*** Records to process Section Begins ***

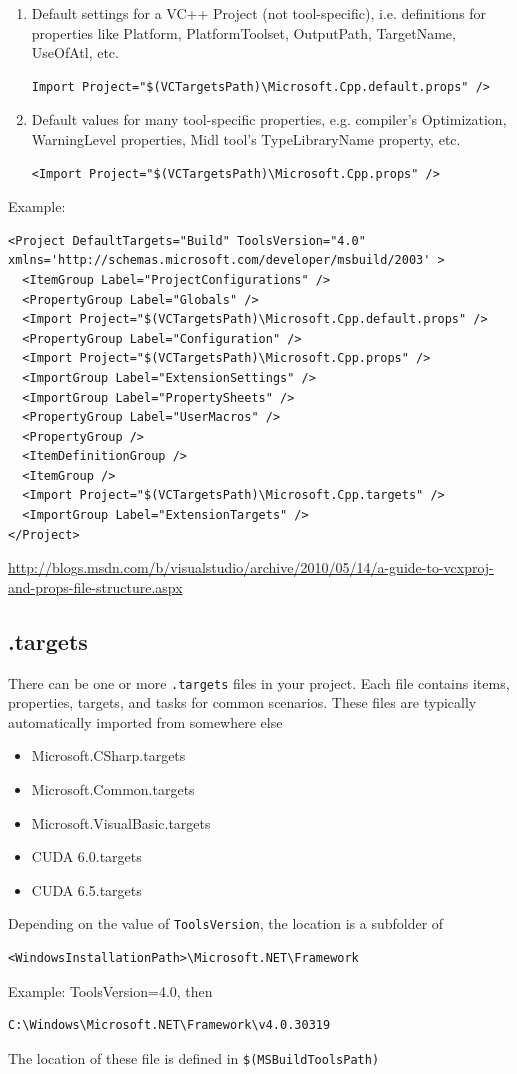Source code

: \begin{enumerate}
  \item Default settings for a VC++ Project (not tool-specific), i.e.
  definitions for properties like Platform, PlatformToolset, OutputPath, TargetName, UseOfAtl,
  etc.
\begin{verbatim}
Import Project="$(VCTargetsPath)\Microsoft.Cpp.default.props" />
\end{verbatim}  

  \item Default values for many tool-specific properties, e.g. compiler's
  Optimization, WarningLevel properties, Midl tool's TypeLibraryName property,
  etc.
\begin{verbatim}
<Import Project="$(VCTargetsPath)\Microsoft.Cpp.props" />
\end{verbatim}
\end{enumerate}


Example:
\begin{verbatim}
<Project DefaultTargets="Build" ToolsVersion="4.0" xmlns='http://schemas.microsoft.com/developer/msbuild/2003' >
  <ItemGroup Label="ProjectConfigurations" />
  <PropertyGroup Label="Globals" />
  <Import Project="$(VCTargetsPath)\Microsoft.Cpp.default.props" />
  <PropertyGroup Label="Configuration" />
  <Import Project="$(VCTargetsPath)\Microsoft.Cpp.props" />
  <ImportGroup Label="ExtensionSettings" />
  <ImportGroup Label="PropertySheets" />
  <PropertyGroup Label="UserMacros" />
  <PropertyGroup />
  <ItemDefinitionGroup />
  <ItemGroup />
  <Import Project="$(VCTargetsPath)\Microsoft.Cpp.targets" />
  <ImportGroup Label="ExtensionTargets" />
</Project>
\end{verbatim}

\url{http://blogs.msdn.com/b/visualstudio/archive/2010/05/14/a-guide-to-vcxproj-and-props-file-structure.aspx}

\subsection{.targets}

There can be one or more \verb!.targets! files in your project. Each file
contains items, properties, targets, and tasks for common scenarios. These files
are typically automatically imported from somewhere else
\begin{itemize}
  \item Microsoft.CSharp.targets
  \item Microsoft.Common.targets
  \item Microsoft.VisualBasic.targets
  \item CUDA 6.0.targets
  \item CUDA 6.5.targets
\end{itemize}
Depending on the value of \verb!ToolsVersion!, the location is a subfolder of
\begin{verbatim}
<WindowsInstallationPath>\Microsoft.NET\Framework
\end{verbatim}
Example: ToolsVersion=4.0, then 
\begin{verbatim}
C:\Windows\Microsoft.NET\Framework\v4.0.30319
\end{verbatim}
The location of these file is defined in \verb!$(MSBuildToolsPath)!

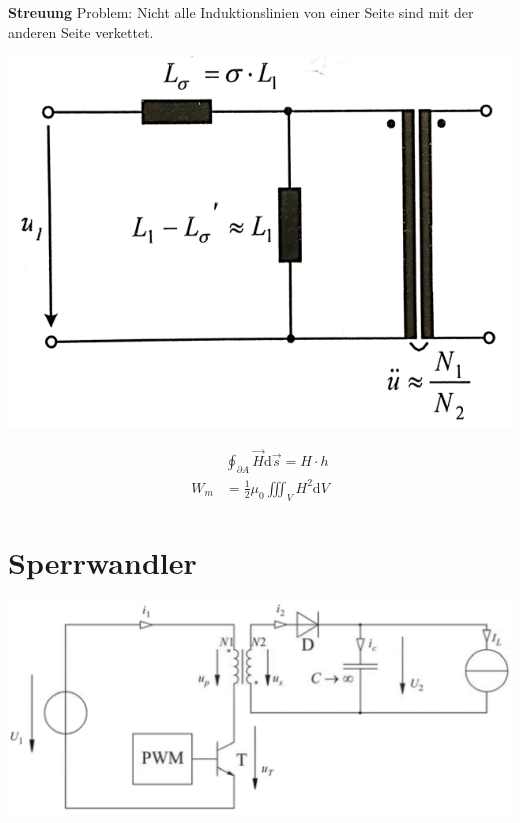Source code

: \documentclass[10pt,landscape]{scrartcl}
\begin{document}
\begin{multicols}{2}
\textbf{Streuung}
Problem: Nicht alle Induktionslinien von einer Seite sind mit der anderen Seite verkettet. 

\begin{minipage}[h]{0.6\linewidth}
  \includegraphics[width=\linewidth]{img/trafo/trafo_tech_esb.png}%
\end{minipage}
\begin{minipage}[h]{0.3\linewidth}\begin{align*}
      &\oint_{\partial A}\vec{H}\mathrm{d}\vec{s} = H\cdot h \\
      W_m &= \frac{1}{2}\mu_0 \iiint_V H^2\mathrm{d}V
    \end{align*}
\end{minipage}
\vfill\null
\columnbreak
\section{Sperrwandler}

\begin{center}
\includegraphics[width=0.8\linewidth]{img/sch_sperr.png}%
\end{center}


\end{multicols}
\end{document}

*** Records to process Section Ends ***
*** Records to process Section Begins ***

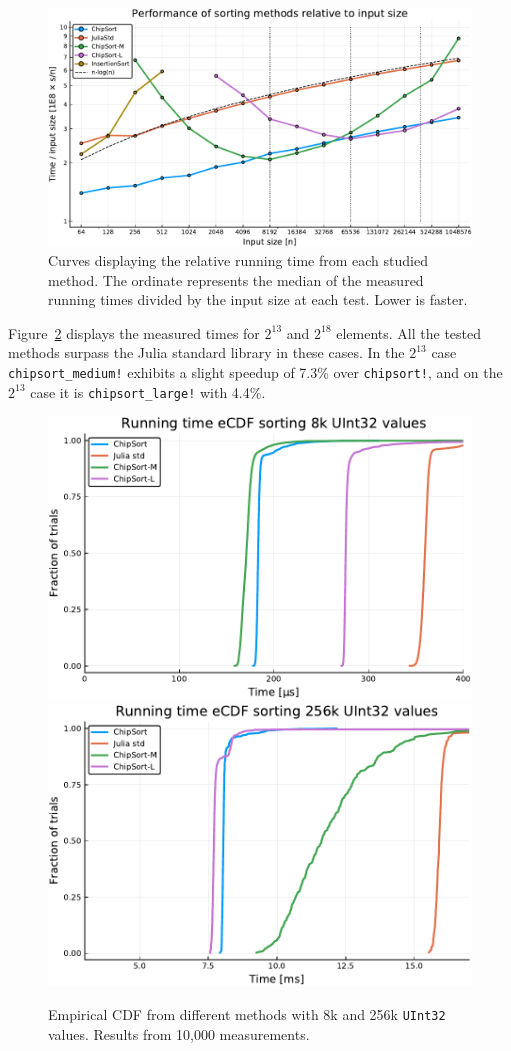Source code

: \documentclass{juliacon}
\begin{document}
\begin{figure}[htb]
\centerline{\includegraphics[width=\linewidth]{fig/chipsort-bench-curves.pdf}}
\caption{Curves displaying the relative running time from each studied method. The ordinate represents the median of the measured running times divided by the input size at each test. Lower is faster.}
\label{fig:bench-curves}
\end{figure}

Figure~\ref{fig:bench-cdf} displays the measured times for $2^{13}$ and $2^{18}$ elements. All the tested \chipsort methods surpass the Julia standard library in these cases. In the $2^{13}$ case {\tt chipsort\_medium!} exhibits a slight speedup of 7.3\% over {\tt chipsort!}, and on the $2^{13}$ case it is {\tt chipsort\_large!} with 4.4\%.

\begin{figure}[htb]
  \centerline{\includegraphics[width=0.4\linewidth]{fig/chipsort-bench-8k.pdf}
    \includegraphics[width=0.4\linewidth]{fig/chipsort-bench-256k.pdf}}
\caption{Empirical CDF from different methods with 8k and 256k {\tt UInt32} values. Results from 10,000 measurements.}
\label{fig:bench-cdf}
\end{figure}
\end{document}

*** Records to process Section Ends ***
*** Records to process Section Begins ***

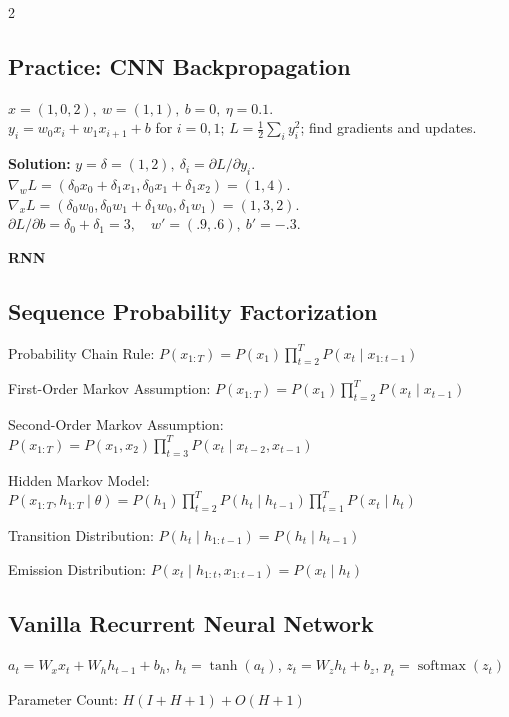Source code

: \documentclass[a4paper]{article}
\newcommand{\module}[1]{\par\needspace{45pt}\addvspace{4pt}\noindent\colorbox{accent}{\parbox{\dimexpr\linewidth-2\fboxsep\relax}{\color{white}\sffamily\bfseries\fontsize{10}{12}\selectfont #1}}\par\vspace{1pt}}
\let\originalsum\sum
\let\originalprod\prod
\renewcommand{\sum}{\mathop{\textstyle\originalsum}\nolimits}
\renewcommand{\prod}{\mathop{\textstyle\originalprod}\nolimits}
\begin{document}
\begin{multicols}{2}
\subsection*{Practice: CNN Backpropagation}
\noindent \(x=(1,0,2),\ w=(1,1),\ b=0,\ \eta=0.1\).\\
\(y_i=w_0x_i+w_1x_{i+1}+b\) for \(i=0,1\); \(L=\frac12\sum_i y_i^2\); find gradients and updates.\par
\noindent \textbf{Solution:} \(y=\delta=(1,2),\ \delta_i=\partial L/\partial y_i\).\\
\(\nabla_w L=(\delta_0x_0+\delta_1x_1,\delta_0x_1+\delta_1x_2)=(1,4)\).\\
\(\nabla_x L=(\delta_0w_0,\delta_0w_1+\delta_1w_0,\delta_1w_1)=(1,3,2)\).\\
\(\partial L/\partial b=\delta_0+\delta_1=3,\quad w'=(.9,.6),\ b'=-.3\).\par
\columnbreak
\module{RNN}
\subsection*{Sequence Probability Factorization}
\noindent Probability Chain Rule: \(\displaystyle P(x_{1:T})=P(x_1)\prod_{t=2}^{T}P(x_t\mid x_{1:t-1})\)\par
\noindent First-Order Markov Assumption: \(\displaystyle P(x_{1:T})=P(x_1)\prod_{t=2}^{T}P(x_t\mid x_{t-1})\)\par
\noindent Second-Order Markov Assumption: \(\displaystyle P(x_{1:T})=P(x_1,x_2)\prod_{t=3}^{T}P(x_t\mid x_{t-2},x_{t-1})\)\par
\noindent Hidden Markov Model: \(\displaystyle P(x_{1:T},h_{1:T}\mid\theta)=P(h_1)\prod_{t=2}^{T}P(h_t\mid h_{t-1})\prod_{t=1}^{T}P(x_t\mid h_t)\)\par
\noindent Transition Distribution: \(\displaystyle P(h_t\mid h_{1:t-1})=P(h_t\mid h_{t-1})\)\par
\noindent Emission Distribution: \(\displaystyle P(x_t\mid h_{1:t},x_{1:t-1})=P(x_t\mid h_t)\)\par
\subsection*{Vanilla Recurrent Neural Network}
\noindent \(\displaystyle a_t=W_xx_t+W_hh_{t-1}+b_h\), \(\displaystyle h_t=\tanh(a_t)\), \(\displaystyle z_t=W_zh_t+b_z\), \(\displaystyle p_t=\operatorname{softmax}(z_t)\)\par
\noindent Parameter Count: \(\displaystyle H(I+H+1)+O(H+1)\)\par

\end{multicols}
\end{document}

*** Records to process Section Ends ***

* Aim of the exercise *
The answer should be a bare number: how many lines of the material above include "location".

* Answer to this task *
2